Fairly large for its time, the Neptune was a mid/high-wing monoplane with tricycle landing gear, underwing hard-points and a bomb bay (which may be the reason it was often mistakenly called a bomber). Power was provided initially by two 2300 hp (1715 kw) Wright R3350 Duplex Cyclone engines (which decodes to 18 cylinders in two radial rows of 9 totalling 3350 cubic inches displacement – more than 50 litres per engine) driving variable pitch propellers with reverse thrust.
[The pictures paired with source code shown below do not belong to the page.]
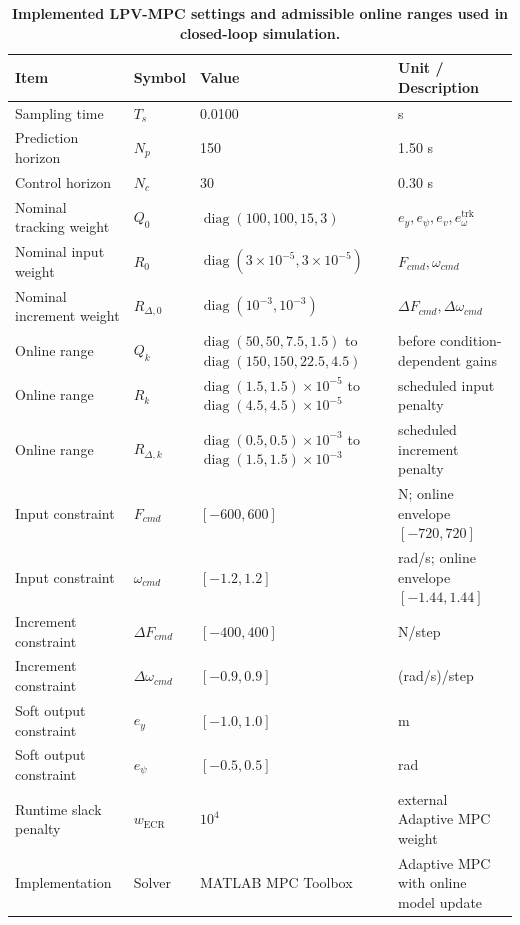 \documentclass{ieeeaccess}
\begin{document}
\begin{table}[!t]
\centering
\caption{\textbf{Implemented LPV-MPC settings and admissible online ranges used in closed-loop simulation.}}
\label{tab:mpc_settings}
\setlength{\tabcolsep}{3pt}
\begin{tabular}{|p{}|p{}|p{}|p{}|}
\hline
Item & Symbol & Value & Unit / Description \\
\hline
Sampling time & $T_s$ & 0.0100 & s \\
Prediction horizon & $N_p$ & 150 & 1.50 s \\
Control horizon & $N_c$ & 30 & 0.30 s \\
Nominal tracking weight & $Q_0$ & $\operatorname{diag}(100,100,15,3)$ & $e_y,e_\psi,e_v,e_\omega^{\mathrm{trk}}$ \\
Nominal input weight & $R_0$ & $\operatorname{diag}(3\!\times\!10^{-5},3\!\times\!10^{-5})$ & $F_{cmd},\omega_{cmd}$ \\
Nominal increment weight & $R_{\Delta,0}$ & $\operatorname{diag}(10^{-3},10^{-3})$ & $\Delta F_{cmd},\Delta\omega_{cmd}$ \\
Online range & $Q_k$ & $\operatorname{diag}(50,50,7.5,1.5)$ to $\operatorname{diag}(150,150,22.5,4.5)$ & before condition-dependent gains \\
Online range & $R_k$ & $\operatorname{diag}(1.5,1.5)\!\times\!10^{-5}$ to $\operatorname{diag}(4.5,4.5)\!\times\!10^{-5}$ & scheduled input penalty \\
Online range & $R_{\Delta,k}$ & $\operatorname{diag}(0.5,0.5)\!\times\!10^{-3}$ to $\operatorname{diag}(1.5,1.5)\!\times\!10^{-3}$ & scheduled increment penalty \\
Input constraint & $F_{cmd}$ & $[-600,600]$ & N; online envelope $[-720,720]$ \\
Input constraint & $\omega_{cmd}$ & $[-1.2,1.2]$ & rad/s; online envelope $[-1.44,1.44]$ \\
Increment constraint & $\Delta F_{cmd}$ & $[-400,400]$ & N/step \\
Increment constraint & $\Delta\omega_{cmd}$ & $[-0.9,0.9]$ & (rad/s)/step \\
Soft output constraint & $e_y$ & $[-1.0,1.0]$ & m \\
Soft output constraint & $e_\psi$ & $[-0.5,0.5]$ & rad \\
Runtime slack penalty & $w_{\mathrm{ECR}}$ & $10^4$ & external Adaptive MPC weight \\
Implementation & Solver & MATLAB MPC Toolbox & Adaptive MPC with online model update \\
\hline
\end{tabular}
\end{table}
\end{document}
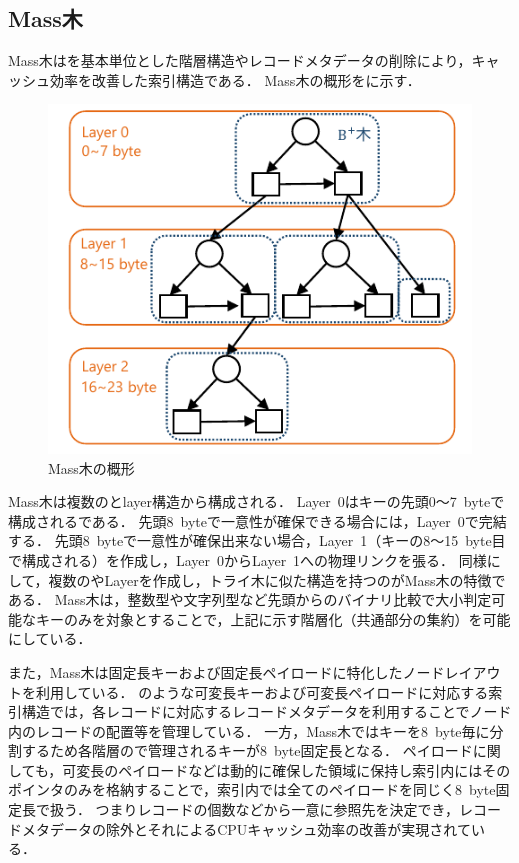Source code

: \subsection{Mass木}
Mass木は\Bptree{}を基本単位とした階層構造やレコードメタデータの削除により，キャッシュ効率を改善した索引構造である．
Mass木の概形を\Fig{\ref{fig:masstree}}に示す．

\begin{figure}[t]
    \centering
    \includegraphics{./figures/masstree.pdf}
    \caption{Mass木の概形}
    \label{fig:masstree}
\end{figure}

Mass木は複数の\Bptree{}とlayer構造から構成される．
Layer~0はキーの先頭0～7~byteで構成される\Bptree{}である．
先頭8~byteで一意性が確保できる場合には，Layer~0で完結する．
先頭8~byteで一意性が確保出来ない場合，Layer~1（キーの8～15~byte目で構成される\Bptree{}）を作成し，Layer~0からLayer~1への物理リンクを張る．
同様にして，複数の\Bptree{}やLayerを作成し，トライ木に似た構造を持つのがMass木の特徴である．
Mass木は，整数型や文字列型など先頭からのバイナリ比較で大小判定可能なキーのみを対象とすることで，上記に示す階層化（共通部分の集約）を可能にしている．

また，Mass木は固定長キーおよび固定長ペイロードに特化したノードレイアウトを利用している．
\Bctree{}のような可変長キーおよび可変長ペイロードに対応する索引構造では，各レコードに対応するレコードメタデータを利用することでノード内のレコードの配置等を管理している．
一方，Mass木ではキーを8~byte毎に分割するため各階層の\Bptree{}で管理されるキーが8~byte固定長となる．
ペイロードに関しても，可変長のペイロードなどは動的に確保した領域に保持し索引内にはそのポインタのみを格納することで，索引内では全てのペイロードを同じく8~byte固定長で扱う．
つまりレコードの個数などから一意に参照先を決定でき，レコードメタデータの除外とそれによるCPUキャッシュ効率の改善が実現されている．

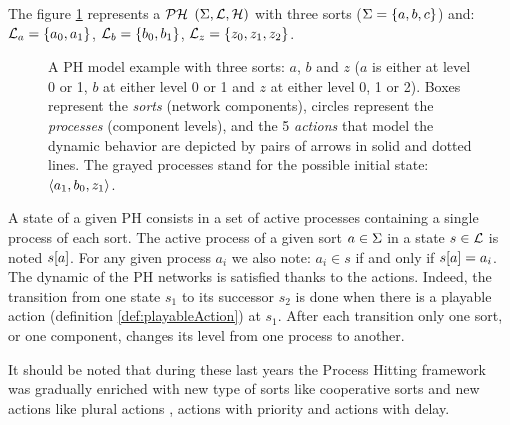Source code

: \begin{example}
The figure \ref{fig:ph} represents a $\mathcal{PH}$ $(\Sigma,\mathcal{L},\mathcal{H})$ with three sorts
($\Sigma = \{a, b, c\}$) and:
$\mathcal{L}_a = \{a_0, a_1\}$,
$\mathcal{L}_b = \{b_0, b_1\}$,
$\mathcal{L}_z = \{z_0, z_1, z_2\}$.
\begin{figure}[ht]
\label{fig:ph} 
\centering
{}
\caption{
A PH model example with three sorts: $a$, $b$ and $z$ ($a$ is either at level 0 or 1, $b$ at either level 0 or 1 and $z$ at either level 0, 1 or 2). Boxes represent the \emph{sorts} (network components), circles represent the \emph{processes} (component levels), and the 5 \emph{actions} that model the dynamic behavior are depicted by pairs of arrows in solid and dotted lines. The grayed processes stand for the possible initial state: $\mbox{$\langle a_1, b_0, z_1 \rangle$}$.
}
\end{figure}
\end{example}

A state of a given PH consists in a set of active processes containing a single process of each sort.
The active process of a given sort $a \in \Sigma$ in a state $s \in \mathcal{L}$
is noted ${s[a]}$.
For any given process $a_i$ we also note: $a_i \in s$ if and only if ${s[a]} = a_i$. The dynamic of the PH networks is satisfied thanks to the actions. Indeed, the transition from one state $s_1$ to its successor $s_2$ is done when there is a playable action (definition \ref{def:playableAction}) at $s_1$. After each transition only one sort, or one component, changes its level from one process to another.

It should be noted that during these last years the Process Hitting framework was gradually enriched with new type of sorts like cooperative sorts and new actions like plural actions \cite{folschette-phd-14}, actions with priority \cite{FPMR13-CS2Bio} and actions with delay.

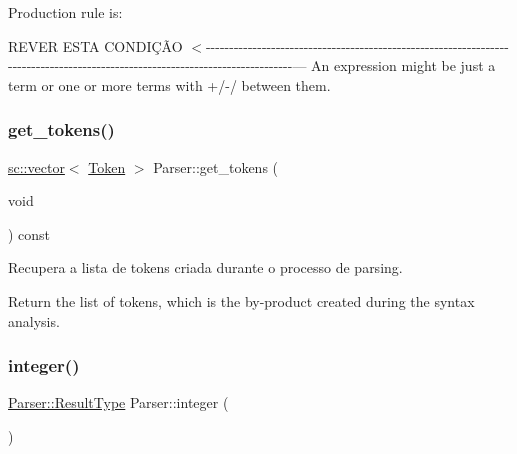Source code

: Production rule is\+: 
 R\+E\+V\+ER E\+S\+TA C\+O\+N\+D\+IÇÃO $<$-\/-\/-\/-\/-\/-\/-\/-\/-\/-\/-\/-\/-\/-\/-\/-\/-\/-\/-\/-\/-\/-\/-\/-\/-\/-\/-\/-\/-\/-\/-\/-\/-\/-\/-\/-\/-\/-\/-\/-\/-\/-\/-\/-\/-\/-\/-\/-\/-\/-\/-\/-\/-\/-\/-\/-\/-\/-\/-\/-\/-\/-\/-\/-\/-\/-\/-\/-\/-\/-\/-\/-\/-\/-\/-\/-\/-\/-\/-\/-\/-\/-\/-\/-\/-\/-\/-\/-\/-\/-\/-\/-\/-\/-\/-\/-\/-\/-\/-\/-\/-\/-\/-\/-\/-\/-\/-\/-\/-\/-\/-\/-\/-\/-\/-\/-\/-\/-\/-\/-\/-\/-\/-\/-\/-\/-\/--- An expression might be just a term or one or more terms with \textquotesingle{}+\textquotesingle{}/\textquotesingle{}-\/\textquotesingle{}/\textquotesingle{}\textquotesingle{} between them. \mbox{\label{classParser_a4cd9c7937197721f850eabb3a2178ced}} 
\subsubsection{\texorpdfstring{get\+\_\+tokens()}{get\_tokens()}}
{\footnotesize\ttfamily \hyperlink{classsc_1_1vector}{sc\+::vector}$<$ \hyperlink{structToken}{Token} $>$ Parser\+::get\+\_\+tokens (\begin{DoxyParamCaption}\item[{void}]{ }\end{DoxyParamCaption}) const}



Recupera a lista de tokens criada durante o processo de parsing. 

Return the list of tokens, which is the by-\/product created during the syntax analysis. \mbox{\label{classParser_ab6b91c4e4b8bacb7d0eefca5ae9ffce6}} 
\subsubsection{\texorpdfstring{integer()}{integer()}}
{\footnotesize\ttfamily \hyperlink{structParser_1_1ResultType}{Parser\+::\+Result\+Type} Parser\+::integer (\begin{DoxyParamCaption}{ }\end{DoxyParamCaption})\hspace{0.3cm}{\ttfamily [private]}}



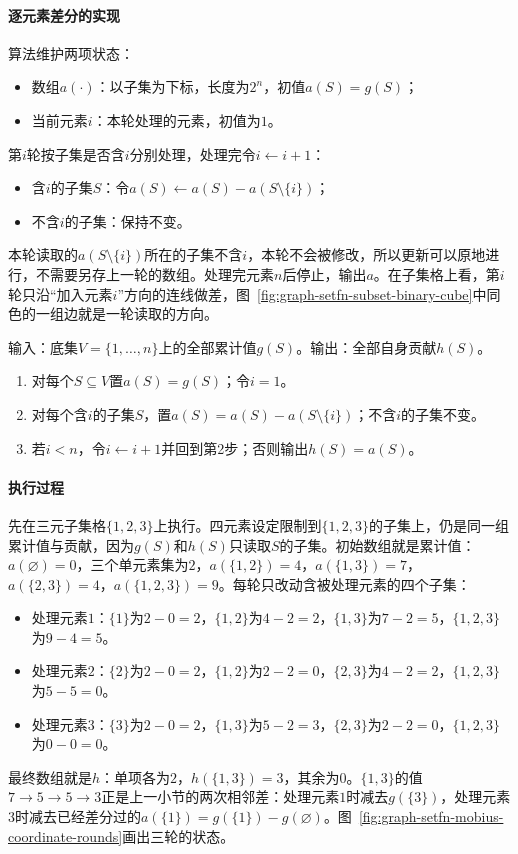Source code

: \paragraph{逐元素差分的实现}
算法维护两项状态：
\begin{itemize}
  \item 数组$a(\cdot)$：以子集为下标，长度为$2^n$，初值$a(S)=g(S)$；
  \item 当前元素$i$：本轮处理的元素，初值为$1$。
\end{itemize}
第$i$轮按子集是否含$i$分别处理，处理完令$i\gets i+1$：
\begin{itemize}
  \item 含$i$的子集$S$：令$a(S)\gets a(S)-a(S\setminus\{i\})$；
  \item 不含$i$的子集：保持不变。
\end{itemize}
本轮读取的$a(S\setminus\{i\})$所在的子集不含$i$，本轮不会被修改，所以更新可以原地进行，不需要另存上一轮的数组。处理完元素$n$后停止，输出$a$。在子集格上看，第$i$轮只沿“加入元素$i$”方向的连线做差，图~\ref{fig:graph-setfn-subset-binary-cube}中同色的一组边就是一轮读取的方向。

\begin{algorithm}[逐元素差分]
\label{alg:graph-setfn-mobius-coordinate}
输入：底集$V=\{1,\ldots,n\}$上的全部累计值$g(S)$。输出：全部自身贡献$h(S)$。
\begin{enumerate}
  \item 对每个$S\subseteq V$置$a(S)=g(S)$；令$i=1$。
  \item 对每个含$i$的子集$S$，置$a(S)=a(S)-a(S\setminus\{i\})$；不含$i$的子集不变。
  \item 若$i<n$，令$i\gets i+1$并回到第2步；否则输出$h(S)=a(S)$。
\end{enumerate}
\end{algorithm}

\paragraph{执行过程}
先在三元子集格$\{1,2,3\}$上执行。四元素设定限制到$\{1,2,3\}$的子集上，仍是同一组累计值与贡献，因为$g(S)$和$h(S)$只读取$S$的子集。初始数组就是累计值：$a(\varnothing)=0$，三个单元素集为$2$，$a(\{1,2\})=4$，$a(\{1,3\})=7$，$a(\{2,3\})=4$，$a(\{1,2,3\})=9$。每轮只改动含被处理元素的四个子集：
\begin{itemize}
  \item 处理元素$1$：$\{1\}$为$2-0=2$，$\{1,2\}$为$4-2=2$，$\{1,3\}$为$7-2=5$，$\{1,2,3\}$为$9-4=5$。
  \item 处理元素$2$：$\{2\}$为$2-0=2$，$\{1,2\}$为$2-2=0$，$\{2,3\}$为$4-2=2$，$\{1,2,3\}$为$5-5=0$。
  \item 处理元素$3$：$\{3\}$为$2-0=2$，$\{1,3\}$为$5-2=3$，$\{2,3\}$为$2-2=0$，$\{1,2,3\}$为$0-0=0$。
\end{itemize}
最终数组就是$h$：单项各为$2$，$h(\{1,3\})=3$，其余为$0$。$\{1,3\}$的值$7\to5\to5\to3$正是上一小节的两次相邻差：处理元素$1$时减去$g(\{3\})$，处理元素$3$时减去已经差分过的$a(\{1\})=g(\{1\})-g(\varnothing)$。图~\ref{fig:graph-setfn-mobius-coordinate-rounds}画出三轮的状态。

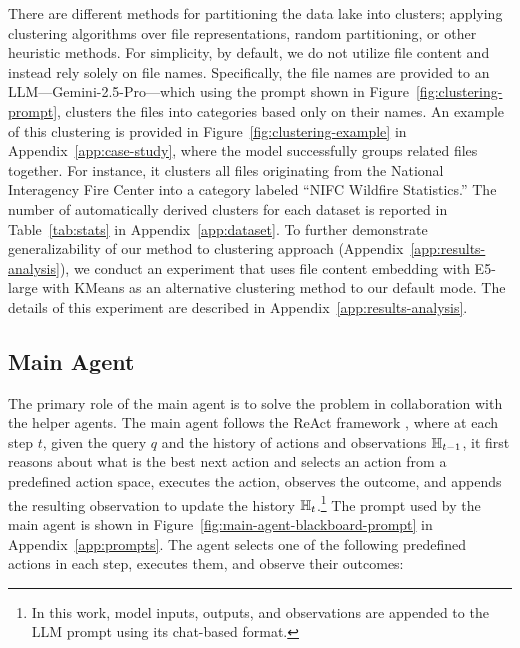 There are different methods for partitioning the data lake into clusters; applying clustering algorithms over file representations, random partitioning, or other heuristic methods. For simplicity, by default, we do not utilize file content and instead rely solely on file names. Specifically, the file names are provided to an LLM---Gemini-2.5-Pro---which using the prompt shown in Figure~\ref{fig:clustering-prompt}, clusters the files into categories based only on their names. An example of this clustering is provided in Figure~\ref{fig:clustering-example} in Appendix~\ref{app:case-study}, where the model successfully groups related files together. For instance, it clusters all files originating from the National Interagency Fire Center into a category labeled ``NIFC Wildfire Statistics.'' The number of automatically derived clusters for each dataset is reported in Table~\ref{tab:stats} in Appendix~\ref{app:dataset}. To further demonstrate generalizability of our method to clustering approach (Appendix~\ref{app:results-analysis}), we conduct an experiment that uses file content embedding with E5-large \cite{wang2022text} with KMeans as an alternative clustering method to our default mode. The details of this experiment are described in Appendix~\ref{app:results-analysis}.




\subsection{Main Agent}
\label{sec:main-agent}

The primary role of the main agent is to solve the problem in collaboration with the helper agents. The main agent follows the ReAct framework \citep{yao2023react}, where at each step $t$, given the query $q$ and the history of actions and observations $\sH_{t-1}$, it first reasons about what is the best next action and selects an action from a predefined action space, executes the action, observes the outcome, and appends the resulting observation to update the history $\sH_{t}$.\footnote{In this work, model inputs, outputs, and observations are appended to the LLM prompt using its chat-based format.} The prompt used by the main agent is shown in Figure~\ref{fig:main-agent-blackboard-prompt} in Appendix~\ref{app:prompts}. The agent selects one of the following predefined actions in each step, executes them, and observe their outcomes:

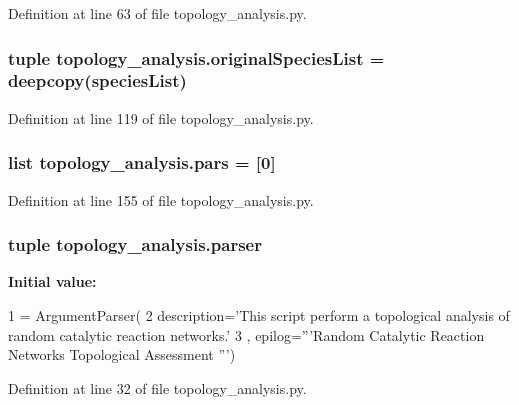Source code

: Definition at line 63 of file topology\-\_\-analysis.\-py.

\hypertarget{a00157_a62b034cfe14eff36f09dd65a51ae7c9c}{
\subsubsection[{original\-Species\-List}]{\setlength{\rightskip}{0pt plus 5cm}tuple topology\-\_\-analysis.\-original\-Species\-List = deepcopy({\bf species\-List})}}\label{a00157_a62b034cfe14eff36f09dd65a51ae7c9c}


Definition at line 119 of file topology\-\_\-analysis.\-py.

\hypertarget{a00157_a516f339905d01b02a4e16181f2fde4be}{
\subsubsection[{pars}]{\setlength{\rightskip}{0pt plus 5cm}list topology\-\_\-analysis.\-pars = \mbox{[}0\mbox{]}}}\label{a00157_a516f339905d01b02a4e16181f2fde4be}


Definition at line 155 of file topology\-\_\-analysis.\-py.

\hypertarget{a00157_aeff833532f5cd31a9720a78cc0f8d97b}{
\subsubsection[{parser}]{\setlength{\rightskip}{0pt plus 5cm}tuple topology\-\_\-analysis.\-parser}}\label{a00157_aeff833532f5cd31a9720a78cc0f8d97b}
{\bfseries Initial value\-:}
\begin{DoxyCode}
1 = ArgumentParser(
2                                 description=\textcolor{stringliteral}{'This script perform a topological analysis of random catalytic
       reaction networks.'}
3                                 , epilog=\textcolor{stringliteral}{'''Random Catalytic Reaction Networks Topological Assessment '''})
\end{DoxyCode}


Definition at line 32 of file topology\-\_\-analysis.\-py.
On 1 October 1951 a Neptune, 'the Truculent Turtle', landed in Columbus Ohio after flying 11, 236 miles from Pearce, WA, in 55 hours. To do so it carried 8,600 US gallons of fuel, which raised the take-off weight from a standard 58 000 lbs to 84 000 lbs, and used jet assisted take off (JATO) rockets to get airborne. This amazing feat - 12 hours in a relatively noisy, un-pressurised Neptune was more than enough for most aircrew – provided a taste of what was to come. Successive variants grew to over 80 000 lbs AUW and jets and water injection were added to provide extra power for takeoff and emergencies.

Lockheed Neptune

The resultant noise on take off from 'two that turn and two that burn' was distinctive and unforgettable for all but the deaf. After climb out at over 200 knots the jets were shut down and speed reduced to about 180 knots for cruise, making the Neptune one of very few aircraft that climbed faster than it cruised.

RAAF Neptunes were fitted for ASW, surface ship detection and general reconnaissance. Twelve P2V4/5 (later designated P2E) aircraft entered service with No.11 Squadron, in Pearce WA, in 1951. At first powered only by two R3350 radials, all were later retrofitted with Westinghouse J-34 auxiliary jets. Having moved to Richmond, 11 Squadron lost an aircraft and crew in 1959 during an air test when a runaway engine fire burned through the wing and the aircraft crashed within sight of the base. The remaining 11 aircraft were replaced by 10 Orion P3Bs in 1968 and the squadron relocated to Edinburgh, SA.

In 1962 10 Squadron in Townsville received 12 P2V7 (later SP2H) aircraft. The P2V7 had a more rounded cockpit canopy, more streamlined tip tanks and the same tactical and navigation displays and acoustic detection equipment as the early Orions. This made it a very effective ASW aircraft for its time, although the increased weight cut range and endurance and conditions for some crew were cramped and at times quite hot, especially in the tropics at low level.

SP2H Neptune crews thus had mixed feelings about their aircraft. Pilots found it enjoyable and responsive to fly and despite its faults everyone appreciated how well it did the job in its early years. But however it was seen, by 1978 the SP2H was definitely showing its age and its belated replacement by the much more comfortable and capable P3C, and relocation of the squadron to Edinburgh to form 92 Wing, ended the Neptune era for the RAAF.